DIRECTIONS
Beginning with the first line of the data below, reproduce every line unchanged, ending with the line that holds "to your cluster".

##########

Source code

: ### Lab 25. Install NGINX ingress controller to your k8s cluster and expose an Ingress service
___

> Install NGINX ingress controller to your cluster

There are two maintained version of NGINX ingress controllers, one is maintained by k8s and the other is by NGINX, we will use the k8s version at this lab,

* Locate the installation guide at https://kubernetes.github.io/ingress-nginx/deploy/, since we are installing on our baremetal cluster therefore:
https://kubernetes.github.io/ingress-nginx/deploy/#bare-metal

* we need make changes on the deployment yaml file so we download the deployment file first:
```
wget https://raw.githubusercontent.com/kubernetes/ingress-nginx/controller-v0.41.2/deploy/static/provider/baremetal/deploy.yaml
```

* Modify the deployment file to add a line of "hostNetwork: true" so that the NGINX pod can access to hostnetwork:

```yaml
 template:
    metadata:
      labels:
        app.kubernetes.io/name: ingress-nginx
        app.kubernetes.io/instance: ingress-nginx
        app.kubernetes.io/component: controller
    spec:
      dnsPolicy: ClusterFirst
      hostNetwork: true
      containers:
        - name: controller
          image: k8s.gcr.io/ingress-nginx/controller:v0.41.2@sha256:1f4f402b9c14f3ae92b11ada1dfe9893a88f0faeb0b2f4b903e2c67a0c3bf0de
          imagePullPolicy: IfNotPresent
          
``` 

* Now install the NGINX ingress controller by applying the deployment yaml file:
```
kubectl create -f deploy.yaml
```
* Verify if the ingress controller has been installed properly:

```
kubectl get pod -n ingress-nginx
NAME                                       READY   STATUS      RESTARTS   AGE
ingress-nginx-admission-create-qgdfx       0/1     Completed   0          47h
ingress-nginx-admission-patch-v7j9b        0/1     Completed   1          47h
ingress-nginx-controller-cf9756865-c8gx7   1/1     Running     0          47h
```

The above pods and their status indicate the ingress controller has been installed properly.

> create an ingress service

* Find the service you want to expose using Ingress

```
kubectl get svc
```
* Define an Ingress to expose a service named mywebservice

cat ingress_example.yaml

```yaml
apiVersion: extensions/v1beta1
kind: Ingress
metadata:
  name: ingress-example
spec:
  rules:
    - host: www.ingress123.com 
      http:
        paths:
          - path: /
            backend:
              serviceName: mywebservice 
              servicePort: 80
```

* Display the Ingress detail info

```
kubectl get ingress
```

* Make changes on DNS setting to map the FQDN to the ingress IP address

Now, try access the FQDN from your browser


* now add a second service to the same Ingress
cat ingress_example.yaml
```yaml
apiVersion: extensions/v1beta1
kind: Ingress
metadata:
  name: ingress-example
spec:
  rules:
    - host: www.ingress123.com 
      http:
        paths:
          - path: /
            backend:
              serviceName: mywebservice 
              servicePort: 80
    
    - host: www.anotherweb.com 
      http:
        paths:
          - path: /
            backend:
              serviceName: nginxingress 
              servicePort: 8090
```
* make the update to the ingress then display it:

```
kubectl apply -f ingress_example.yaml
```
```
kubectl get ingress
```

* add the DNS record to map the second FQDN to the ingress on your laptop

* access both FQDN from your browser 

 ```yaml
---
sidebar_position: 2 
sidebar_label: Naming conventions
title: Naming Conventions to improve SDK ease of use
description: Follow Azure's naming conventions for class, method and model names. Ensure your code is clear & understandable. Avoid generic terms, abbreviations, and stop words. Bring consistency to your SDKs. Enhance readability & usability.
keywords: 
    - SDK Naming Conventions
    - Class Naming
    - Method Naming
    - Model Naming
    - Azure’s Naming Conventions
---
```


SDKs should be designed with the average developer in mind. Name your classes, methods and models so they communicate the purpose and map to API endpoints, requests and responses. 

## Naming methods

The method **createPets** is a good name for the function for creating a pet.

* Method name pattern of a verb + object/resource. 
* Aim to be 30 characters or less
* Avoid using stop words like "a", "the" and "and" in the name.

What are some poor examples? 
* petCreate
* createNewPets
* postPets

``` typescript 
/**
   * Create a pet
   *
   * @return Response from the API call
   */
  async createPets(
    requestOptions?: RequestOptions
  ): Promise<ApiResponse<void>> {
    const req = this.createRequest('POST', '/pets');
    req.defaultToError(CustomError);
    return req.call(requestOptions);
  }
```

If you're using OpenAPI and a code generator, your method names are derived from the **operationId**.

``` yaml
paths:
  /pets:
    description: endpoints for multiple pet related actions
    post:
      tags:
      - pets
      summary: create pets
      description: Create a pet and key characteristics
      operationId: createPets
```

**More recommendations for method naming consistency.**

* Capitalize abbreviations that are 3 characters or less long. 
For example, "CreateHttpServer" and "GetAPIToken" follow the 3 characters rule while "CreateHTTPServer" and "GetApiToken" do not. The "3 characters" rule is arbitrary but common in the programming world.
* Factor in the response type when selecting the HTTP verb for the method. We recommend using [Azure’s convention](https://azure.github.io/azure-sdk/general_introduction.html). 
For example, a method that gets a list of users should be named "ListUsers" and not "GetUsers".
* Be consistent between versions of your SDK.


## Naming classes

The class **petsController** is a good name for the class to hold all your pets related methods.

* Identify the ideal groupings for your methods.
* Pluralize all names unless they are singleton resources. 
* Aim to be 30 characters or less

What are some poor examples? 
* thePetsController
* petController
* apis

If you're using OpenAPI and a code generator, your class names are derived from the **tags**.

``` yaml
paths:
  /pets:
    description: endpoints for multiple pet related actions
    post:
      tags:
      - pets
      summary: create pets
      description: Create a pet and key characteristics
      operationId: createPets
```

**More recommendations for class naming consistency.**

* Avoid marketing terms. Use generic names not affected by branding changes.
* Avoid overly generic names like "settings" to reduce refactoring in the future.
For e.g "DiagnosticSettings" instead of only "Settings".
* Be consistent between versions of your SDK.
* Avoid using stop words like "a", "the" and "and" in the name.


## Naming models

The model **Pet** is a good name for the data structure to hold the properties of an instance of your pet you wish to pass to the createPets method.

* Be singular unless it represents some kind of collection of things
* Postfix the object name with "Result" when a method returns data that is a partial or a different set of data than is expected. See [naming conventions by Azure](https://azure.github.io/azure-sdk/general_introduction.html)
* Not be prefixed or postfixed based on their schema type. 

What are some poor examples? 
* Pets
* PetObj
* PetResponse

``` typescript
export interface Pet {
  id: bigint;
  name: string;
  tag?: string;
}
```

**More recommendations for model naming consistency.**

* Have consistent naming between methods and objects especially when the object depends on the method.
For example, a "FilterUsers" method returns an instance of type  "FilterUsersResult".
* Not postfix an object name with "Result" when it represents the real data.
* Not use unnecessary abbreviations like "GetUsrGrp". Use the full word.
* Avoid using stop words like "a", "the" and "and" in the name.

##########

WRITTEN RESPONSE
Source code

: ### Lab 25. Install NGINX ingress controller to your k8s cluster and expose an Ingress service
___

> Install NGINX ingress controller to your cluster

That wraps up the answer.